Sharks are under intense pressure from overfishing and ecosystem degradation, and many species are threatened with extinction. But as University of California, Santa Barbara, ecologist Darcy Bradley shows in a new study that calculated the shark population at Hawai‘i’s Palmyra Atoll, previous estimates of how many sharks should be living in the reef ecosystem were grossly inflated. With her newly revised estimate of what constitutes a healthy shark population, conservationists’ goals should now be much easier to reach.

Researchers turn to the Palmyra Atoll because, as a coral reef system that’s largely free from human interference, the location offers as close as can be found to a truly natural environment.
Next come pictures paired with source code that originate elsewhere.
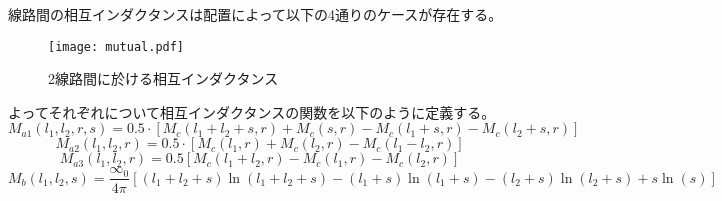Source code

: 線路間の相互インダクタンスは配置によって以下の4通りのケースが存在する。
\begin{figure}[H]
    \centering
    \texttt{[image: mutual.pdf]}
    \caption{2線路間に於ける相互インダクタンス}
\end{figure}
よってそれぞれについて相互インダクタンスの関数を以下のように定義する。
\begin{equation}
    M_{a 1}\left(l_{1}, l_{2}, r, s\right)=0.5 \cdot\left[M_{c}\left(l_{1}+l_{2}+s, r\right)+M_{c}(s, r)-M_{c}\left(l_{1}+s, r\right)-M_{c}\left(l_{2}+s, r\right)\right]
\end{equation}
\begin{equation}
    M_{a 2}\left(l_{1}, l_{2}, r\right)=0.5 \cdot\left[M_{c}\left(l_{1}, r\right)+M_{c}\left(l_{2}, r\right)-M_{c}\left(l_{1}-l_{2}, r\right)\right]
\end{equation}
\begin{equation}
    M_{a 3}\left(l_{1}, l_{2}, r\right)=0.5\left[M_{c}\left(l_{1}+l_{2}, r\right)-M_{c}\left(l_{1}, r\right)-M_{c}\left(l_{2}, r\right)\right]
\end{equation}
\begin{equation}
    M_{b}\left(l_{1}, l_{2}, s\right)=\frac{\infty_{0}}{4 \pi}\left[\left(l_{1}+l_{2}+s\right) \ln \left(l_{1}+l_{2}+s\right)-\left(l_{1}+s\right) \ln \left(l_{1}+s\right)-\left(l_{2}+s\right) \ln \left(l_{2}+s\right)+s \ln (s)\right]
\end{equation}

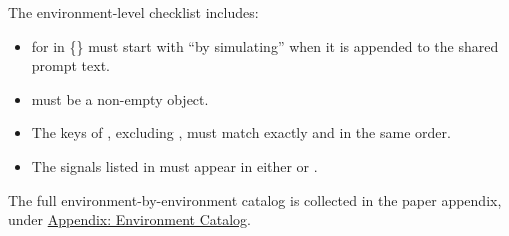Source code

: \documentclass[11pt]{article}
\begin{document}
The environment-level checklist includes:

\begin{itemize}
\item {} for \termDescLevel in \{\} must start with ``by simulating'' when it is appended to the shared prompt text.
\item {} must be a non-empty object.
\item The keys of , excluding , must match  exactly and in the same order.
\item The signals listed in  must appear in either  or .
\end{itemize}

The full environment-by-environment catalog is collected in the paper appendix, under \hyperref[docstart:appendix_environment]{Appendix: Environment Catalog}.
\end{document}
Hence, the density of sharks swimming there represents what would have been found elsewhere before humans took their toll.

Through her study, Bradley found that there are approximately 20 reef sharks per square kilometer in the Palmyra Atoll.
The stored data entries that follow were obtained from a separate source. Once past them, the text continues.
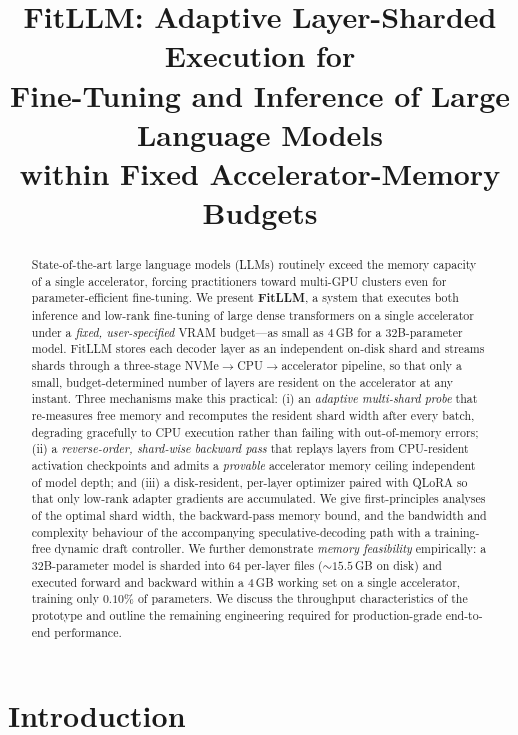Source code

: \documentclass{article}
\title{FitLLM: Adaptive Layer-Sharded Execution for\\ Fine-Tuning and Inference of Large Language Models\\ within Fixed Accelerator-Memory Budgets}
\author{}
\begin{document}
\maketitle

\begin{abstract}
State-of-the-art large language models (LLMs) routinely exceed the memory
capacity of a single accelerator, forcing practitioners toward multi-GPU
clusters even for parameter-efficient fine-tuning. We present \textbf{FitLLM},
a system that executes both inference and low-rank fine-tuning of large dense
transformers on a single accelerator under a \emph{fixed, user-specified}
VRAM budget---as small as $4$\,GB for a $32$B-parameter model. FitLLM stores
each decoder layer as an independent on-disk shard and streams shards through a
three-stage \mbox{NVMe$\rightarrow$CPU$\rightarrow$accelerator} pipeline, so
that only a small, budget-determined number of layers are resident on the
accelerator at any instant. Three mechanisms make this practical: (i) an
\emph{adaptive multi-shard probe} that re-measures free memory and recomputes
the resident shard width after every batch, degrading gracefully to CPU
execution rather than failing with out-of-memory errors; (ii) a
\emph{reverse-order, shard-wise backward pass} that replays layers from
CPU-resident activation checkpoints and admits a \emph{provable} accelerator
memory ceiling independent of model depth; and (iii) a disk-resident,
per-layer optimizer paired with QLoRA so that only low-rank adapter gradients
are accumulated. We give first-principles analyses of the optimal shard width,
the backward-pass memory bound, and the bandwidth and complexity behaviour of
the accompanying speculative-decoding path with a training-free dynamic draft
controller. We further demonstrate \emph{memory feasibility} empirically: a
$32$B-parameter model is sharded into $64$ per-layer files
($\sim$$15.5$\,GB on disk) and executed forward and backward within a $4$\,GB
working set on a single accelerator, training only $0.10\%$ of parameters.
We discuss the throughput characteristics of the prototype and outline the
remaining engineering required for production-grade end-to-end performance.
\end{abstract}


\section{Introduction}
\label{sec:intro}
\end{document}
Bradley and her team believe their new number trumps a different value published in an influential study a decade ago. That study calculated extremely high shark populations at the Palmyra Atoll—more than 100 times higher than Bradley’s tally—even though there wasn’t enough prey to support all the sharks they counted.

“The idea that a reef could support more predators than prey represented such a fundamental shift in the way marine scientists thought about healthy coral reef ecosystems that it actually flipped the conventional view of a food web, resulting in what’s known as an inverted trophic biomass pyramid,” Bradley says. “Imagine if the Serengeti was predator dominated the way that Palmyra’s reef was suggested to be and massive prides of lions larger than the herds of wildebeest they hunted roamed the plains.”

The inverted trophic biomass pyramid model for coral reefs has been debated in the marine science community since its publication, which made Bradley want to reinvestigate. She and her team tagged and tracked sharks for eight years before publishing their conclusions.

The result, Bradley says, “effectively shatter[s] the idea of the inverted trophic biomass pyramid in healthy coral reefs.”

The inverted trophic biomass pyramid model was always a controversial idea, but many findings in ecology are counterintuitive, and in the intervening years researchers proposed a variety of mechanisms to make sense of the unexpected situation. Besides, in science, hypotheses flow from the data. It’s just that, in this case, it now appears that the data was wrong.

The overestimates of the earlier study were a failure of methodology: divers counted sharks by sight, which led to them repeatedly counting some animals. Bradley’s team instead used cutting-edge electronic telemetry tags, resulting in a more accurate population estimate.

There’s no doubt that many shark populations are in trouble. But Bradley’s results show that achieving conservation goals may be more attainable than previously thought.

This finding is a mixed bag for shark advocates.

“We now know that a healthy reef simply can’t support the inverted trophic pyramid vision of shark density,” Bradley says. “Damaged reefs may not have as far to go to recover shark populations back to a healthy, near-natural state.”

On the other hand, she says, “If a healthy shark population is smaller than we thought, then it is also more precarious and more prone to overexploitation.”